* _TRY IT_: Filter the records for "docs" and keep each line that has it.
──────
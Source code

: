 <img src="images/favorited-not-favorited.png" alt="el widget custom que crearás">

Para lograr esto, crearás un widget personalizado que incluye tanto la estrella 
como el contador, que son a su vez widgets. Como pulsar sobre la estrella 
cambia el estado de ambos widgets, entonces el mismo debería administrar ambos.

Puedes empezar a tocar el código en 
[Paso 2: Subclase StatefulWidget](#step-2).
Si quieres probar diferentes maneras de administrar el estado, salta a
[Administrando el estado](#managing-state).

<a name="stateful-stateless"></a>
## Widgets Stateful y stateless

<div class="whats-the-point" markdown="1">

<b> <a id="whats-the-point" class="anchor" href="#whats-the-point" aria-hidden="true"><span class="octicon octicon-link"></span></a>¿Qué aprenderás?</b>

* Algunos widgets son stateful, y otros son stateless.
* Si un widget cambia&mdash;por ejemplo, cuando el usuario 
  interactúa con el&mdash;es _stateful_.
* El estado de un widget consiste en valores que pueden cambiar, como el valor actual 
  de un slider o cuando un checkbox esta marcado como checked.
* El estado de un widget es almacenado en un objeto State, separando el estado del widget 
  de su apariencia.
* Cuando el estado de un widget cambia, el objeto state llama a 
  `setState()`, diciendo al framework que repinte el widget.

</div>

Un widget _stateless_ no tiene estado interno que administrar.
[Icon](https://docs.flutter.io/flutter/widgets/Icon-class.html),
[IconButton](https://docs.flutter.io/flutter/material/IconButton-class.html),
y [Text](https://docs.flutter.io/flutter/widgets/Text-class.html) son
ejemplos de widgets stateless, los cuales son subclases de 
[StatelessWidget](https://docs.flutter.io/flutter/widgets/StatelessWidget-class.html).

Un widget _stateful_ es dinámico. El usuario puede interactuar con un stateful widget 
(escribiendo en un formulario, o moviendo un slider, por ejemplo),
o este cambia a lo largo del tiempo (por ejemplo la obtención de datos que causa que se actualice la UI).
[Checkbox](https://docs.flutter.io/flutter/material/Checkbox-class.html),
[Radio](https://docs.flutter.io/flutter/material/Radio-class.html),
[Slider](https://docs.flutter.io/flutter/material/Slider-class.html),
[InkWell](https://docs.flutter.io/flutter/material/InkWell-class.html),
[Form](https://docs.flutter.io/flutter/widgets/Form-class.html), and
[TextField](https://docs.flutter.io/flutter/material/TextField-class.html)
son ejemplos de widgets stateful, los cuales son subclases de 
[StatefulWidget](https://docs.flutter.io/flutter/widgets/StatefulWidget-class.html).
──────
* _SOLUTION FOR THIS EXERCISE_:
[Icon](https://docs.flutter.io/flutter/widgets/Icon-class.html),
[IconButton](https://docs.flutter.io/flutter/material/IconButton-class.html),
y [Text](https://docs.flutter.io/flutter/widgets/Text-class.html) son
[StatelessWidget](https://docs.flutter.io/flutter/widgets/StatelessWidget-class.html).
[Checkbox](https://docs.flutter.io/flutter/material/Checkbox-class.html),
[Radio](https://docs.flutter.io/flutter/material/Radio-class.html),
[Slider](https://docs.flutter.io/flutter/material/Slider-class.html),
[InkWell](https://docs.flutter.io/flutter/material/InkWell-class.html),
[Form](https://docs.flutter.io/flutter/widgets/Form-class.html), and
[TextField](https://docs.flutter.io/flutter/material/TextField-class.html)
[StatefulWidget](https://docs.flutter.io/flutter/widgets/StatefulWidget-class.html).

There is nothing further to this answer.